Miami Beach combats rising tides with new pump stations
With its historic Art Deco hotels, countless shops, boutiques and international cuisine, Miami Beach offers plenty to see and enjoy away from the water – at least for the near future.
Even on days without rain, larger waves during high tides are causing flooding in Miami Beach, just one effect of climate change. In response, the city of Miami Beach is installing water pumps to move water from the streets of the coastal resort city.
“We have seven pumps coming online this summer,” City Engineer Bruce Mowry said. “And next year, I would hope to have 10 to 15 more pumps.”
Mowry said the city plans to have 60 to 80 pumps running by 2020, depending on the size of the units. The pumps will be placed in locations where a large amount of water from high tide spills onto the streets, and will pipe 14,000 gallons of water back into the sea every minute.

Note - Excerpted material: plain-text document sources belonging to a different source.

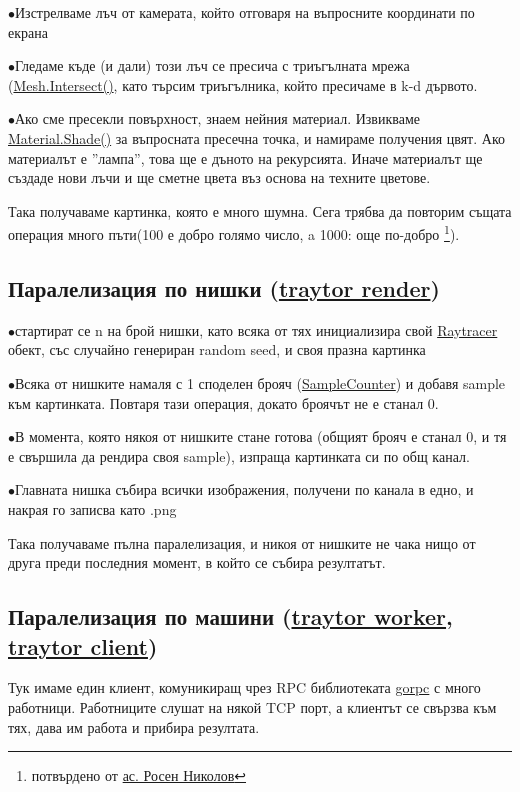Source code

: \documentclass[12pt]{extarticle}
\newlength{\bulletwidth}\settowidth{\bulletwidth}{$\bullet$}
\newcommand{\mitem}{\vspace{5mm}\setlength{\leftskip}{\leftmargin}\hspace*{-\labelsep}\hspace*{-\bulletwidth}$\bullet$\hspace*{\labelsep}}
\newcommand{\mend}{\setlength{\leftskip}{0cm}\vspace{5mm}}
\begin{document}
	\mitem Изстрелваме лъч от камерата, който отговаря на въпросните
	координати по екрана
	
	\mitem Гледаме къде (и дали) този лъч се пресича с триъгълната
	мрежа (\href{https://godoc.org/github.com/DexterLB/traytor/mesh#Mesh.Intersect}{Mesh.Intersect()}, като търсим триъгълника,
	който пресичаме в k-d дървото.
	
	\mitem Ако сме пресекли повърхност, знаем нейния материал.
	Извикваме \href{https://godoc.org/github.com/DexterLB/traytor/materials#Material}{Material.Shade()} за въпросната пресечна точка,
	и намираме получения цвят. Ако материалът е ''лампа'', това ще
	е дъното на рекурсията. Иначе материалът ще създаде нови лъчи
	и ще сметне цвета въз основа на техните цветове.

	\mend

Така получаваме картинка, която е много шумна. Сега трябва да повторим
същата операция много  пъти(100 е добро голямо число, a 1000: още по-добро \footnote{потвърдено от \href{https://www.fmi.uni-sofia.bg/bg/lecturers/ma/rnikolov}{ас. Росен Николов}}).

\subsection{Паралелизация по нишки (\href{https://github.com/DexterLB/traytor/blob/master/cmd/traytor/render.go}{traytor render})}

	\mitem стартират се n на брой нишки, като всяка
от тях инициализира свой \href{https://godoc.org/github.com/DexterLB/traytor/raytracer#Raytracer}{Raytracer} обект, със случайно генериран
random seed, и своя празна картинка

	\mitem Всяка от нишките намаля с 1 споделен брояч (\href{https://godoc.org/github.com/DexterLB/traytor/rpc#SampleCounter}{SampleCounter}) и добавя sample към картинката. Повтаря тази
	операция, докато броячът не е станал 0.
	
	\mitem В момента, която някоя от нишките стане готова (общият
	брояч е станал 0, и тя е свършила да рендира своя sample),
	изпраща картинката си по общ канал.
	
	\mitem Главната нишка събира всички изображения, получени по
	канала в едно, и накрая го записва като .png
	
	\mend
	
Така получаваме пълна паралелизация, и никоя от нишките не чака нищо
от друга преди последния момент, в който се събира резултатът.

\pagebreak
\subsection{Паралелизация по машини (\href{https://github.com/DexterLB/traytor/blob/master/cmd/traytor/worker.go}{traytor worker}, \href{https://github.com/DexterLB/traytor/blob/master/cmd/traytor/client.go}{traytor client})}
Тук имаме един клиент, комуникиращ чрез RPC библиотеката \href{https://godoc.org/github.com/valyala/gorpc}{gorpc} с много работници. Работниците слушат на някой TCP порт, а клиентът се 
свързва към тях, дава им работа и прибира резултата.
\end{document}
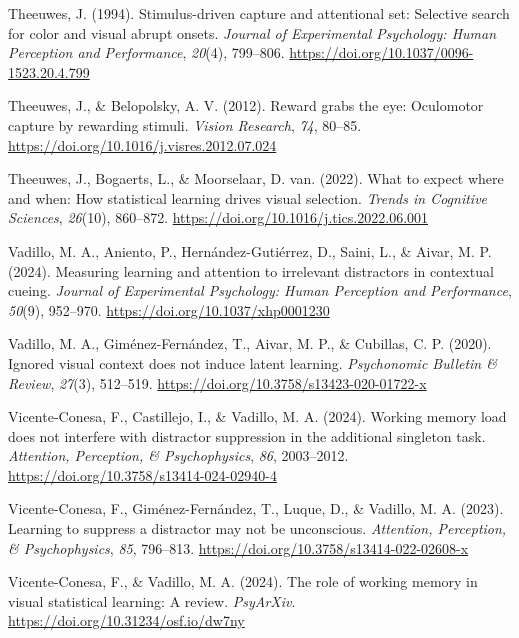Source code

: \documentclass[
  man,
  floatsintext,
  longtable,
  nolmodern,
  notxfonts,
  notimes,
  mask,
  colorlinks=true,linkcolor=blue,citecolor=blue,urlcolor=blue]{apa7}
\newlength{\cslhangindent}
\newenvironment{CSLReferences}[2] %
 {\begin{list}{}{%
  \setlength{\itemindent}{0pt}
  \setlength{\leftmargin}{0pt}
  \setlength{\parsep}{0pt}
  \ifodd #1
   \setlength{\leftmargin}{\cslhangindent}
   \setlength{\itemindent}{-1\cslhangindent}
  \fi
  \setlength{\itemsep}{#2\baselineskip}}}
 {\end{list}}
\begin{document}
\begin{CSLReferences}{1}{0}
Theeuwes, J. (1994). Stimulus-driven capture and attentional set:
Selective search for color and visual abrupt onsets. \emph{Journal of
Experimental Psychology: Human Perception and Performance},
\emph{20}(4), 799--806. \url{https://doi.org/10.1037/0096-1523.20.4.799}

Theeuwes, J., \& Belopolsky, A. V. (2012). Reward grabs the eye:
Oculomotor capture by rewarding stimuli. \emph{Vision Research},
\emph{74}, 80--85. \url{https://doi.org/10.1016/j.visres.2012.07.024}

Theeuwes, J., Bogaerts, L., \& Moorselaar, D. van. (2022). What to
expect where and when: How statistical learning drives visual selection.
\emph{Trends in Cognitive Sciences}, \emph{26}(10), 860--872.
\url{https://doi.org/10.1016/j.tics.2022.06.001}

Vadillo, M. A., Aniento, P., Hernández-Gutiérrez, D., Saini, L., \&
Aivar, M. P. (2024). Measuring learning and attention to irrelevant
distractors in contextual cueing. \emph{Journal of Experimental
Psychology: Human Perception and Performance}, \emph{50}(9), 952--970.
\url{https://doi.org/10.1037/xhp0001230}

Vadillo, M. A., Giménez-Fernández, T., Aivar, M. P., \& Cubillas, C. P.
(2020). Ignored visual context does not induce latent learning.
\emph{Psychonomic Bulletin \& Review}, \emph{27}(3), 512--519.
\url{https://doi.org/10.3758/s13423-020-01722-x}

Vicente-Conesa, F., Castillejo, I., \& Vadillo, M. A. (2024). Working
memory load does not interfere with distractor suppression in the
additional singleton task. \emph{Attention, Perception, \&
Psychophysics}, \emph{86}, 2003--2012.
\url{https://doi.org/10.3758/s13414-024-02940-4}

Vicente-Conesa, F., Giménez-Fernández, T., Luque, D., \& Vadillo, M. A.
(2023). Learning to suppress a distractor may not be unconscious.
\emph{Attention, Perception, \& Psychophysics}, \emph{85}, 796--813.
\url{https://doi.org/10.3758/s13414-022-02608-x}

Vicente-Conesa, F., \& Vadillo, M. A. (2024). The role of working memory
in visual statistical learning: A review. \emph{PsyArXiv}.
\url{https://doi.org/10.31234/osf.io/dw7ny}


\end{CSLReferences}
\end{document}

With a $300 million price tag, the pumps are a big purchase for a city with a $502 million annual budget.
“You not only have to have support,” Mowry said. “You have to back the support with finances.”
The city commission is funding these projects with three $100 million bonds, which allow Miami Beach to borrow money at a low interest rate. Also, a new tax, the Stormwater Utility Fee, is being collected from all homeowners, businesses and hotels.
Despite their high cost, the pumps are necessary to support the constant construction and renovation of resorts and condominiums. Because of its tax structure, Miami Beach relies on its thriving real estate market, especially premium apartments on the coast. Property tax revenue will continue to grow only if buyers are certain their investment is worthwhile.
“There are groups of people who are concerned about their investments in high-end apartment units and their property values being in jeopardy,” said Eileen Nexer, a local real estate agent.
These concerns have fueled plans to have seven new pumps in operation by November. Although this is a milestone for the project, the city has no intention of slowing down soon.
“We’re taking action and moving ahead. We’re not just looking at short term, we’re looking at middle and long term,” Mowry said.
Once construction is completed, the pumps will run constantly to move flood waters. Water will be collected through sewage drains, stored in reservoirs and pumped back into the ocean through a sea wall in Biscayne Bay.
An initial concern was the condition of the water being sent back because the water comes into contact with trash, motor oil and other contaminants. As a result, the collected water must be treated and decontaminated. Mowry said he hopes to see similar projects in other at-risk areas.
“Sea level rise isn’t just happening in Miami Beach,” said Mowry. “It’s worldwide.”
Mowry said unprecedented construction makes it difficult to manage traffic, nightlife and major infrastructure changes.
“It’s always a challenge to do construction while keeping a city moving.” Mowry said.
Even with the disruption, local residents have supported the pump installations since construction began.
“We need their involvement and we need their investment into the future,” Mowry said.
Even after all pumps are installed, efforts to combat sea level rise will be far from over and alternative solutions are being considered.
One of the most daring ideas is to elevate the entire city up to four feet off the ground, which would involve major structural modification to the entire city’s infrastructure.
“We have staff today working on solutions that really don’t have to be completed for 20 years,” Mowry said.
“The city has the drive, the vision and the support to do this,” Mowry said. “We’re rising above, we’re gonna take on the challenge, and we’re gonna succeed.”